There are two particularly remarkable features of that amazing loop. The first is that enormous pocket of arctic dry air pouring down the high plains toward TX. The second is the sharp line of cloud along the Gulf Coast. Can you explain how that works? How does air that is read as "dry" over the Gulf become so obviously and dramatically "wet" as it crosses the shoreline. I could imagine how that worked, perhaps, if the satellite was seeing water droplets, but it's seeing water VAPOR, right? I looked at the low and midlevel lapse rate diagrams on the exper pages of spc and, indeed, there is an enormous patch of midlevel dry air over the gulf. but why that air doesnt get in trained in the circulation around the midwest low and drawn into LA, AL, and GA is a mystery to me..  See the two pix below: 

 

The first is the mid-level lapse rate:  The second is the low level lapse rate. 

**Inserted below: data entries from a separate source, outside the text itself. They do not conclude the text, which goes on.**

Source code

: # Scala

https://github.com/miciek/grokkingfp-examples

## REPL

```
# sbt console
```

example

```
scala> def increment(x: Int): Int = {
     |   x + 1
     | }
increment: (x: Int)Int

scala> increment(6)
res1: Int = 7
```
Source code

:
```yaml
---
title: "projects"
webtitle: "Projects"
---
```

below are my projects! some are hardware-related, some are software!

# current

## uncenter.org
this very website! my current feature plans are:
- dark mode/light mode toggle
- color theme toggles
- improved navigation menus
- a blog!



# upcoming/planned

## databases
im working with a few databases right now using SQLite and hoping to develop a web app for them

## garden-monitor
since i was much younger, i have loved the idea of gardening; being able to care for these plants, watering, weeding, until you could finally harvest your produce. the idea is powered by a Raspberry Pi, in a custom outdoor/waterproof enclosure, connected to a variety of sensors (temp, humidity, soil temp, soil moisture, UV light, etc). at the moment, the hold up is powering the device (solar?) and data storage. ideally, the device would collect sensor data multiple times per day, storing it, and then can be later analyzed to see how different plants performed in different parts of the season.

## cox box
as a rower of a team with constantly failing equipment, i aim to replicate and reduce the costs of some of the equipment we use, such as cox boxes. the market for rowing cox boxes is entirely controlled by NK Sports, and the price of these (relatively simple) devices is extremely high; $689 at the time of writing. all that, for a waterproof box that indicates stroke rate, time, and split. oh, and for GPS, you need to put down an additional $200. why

How do you co=ordinate in your head the two ways of looking at the atmosphere of the south, the wv loop and the lapse rate diagrams?

 

Have to run,

 

Nick

 

 

Water vapor satellite measures radiation emitted at a wavelength very effectively absorbed (and emitted) by water vapor molecules. The radiation at that wavelength received by the satellite then correlates to a temperature. Generally, the brighter parts of the image indicate colder effective radiative temperatures of water vapor in the atmosphere.

 

Since water vapor is such an effective emitter (and absorber) of radiation at this wavelength, what is 'seen' by the satellite is a weighted mean of the radiation emitted by the water vapor through the entire atmospheric column. If there is more water vapor in the upper troposphere than normal, most of the radiation sensed by the satellite will be from those levels meaning temperatures will be colder. Generally, the effective radiative level is in the middle of the troposphere unless the atmosphere is abnormally dry through the entire column and more of the radiation emitted at this wavelength will be from the lower troposphere.

 

What you are usually seeing then is mid-level dry air, which may or may not be correlated with dry low-level air. In fact, severe weather is often associated with an EML (dry mid-level air) and high low-level moisture, the later of which would not be apparent from water vapor satellite imagery.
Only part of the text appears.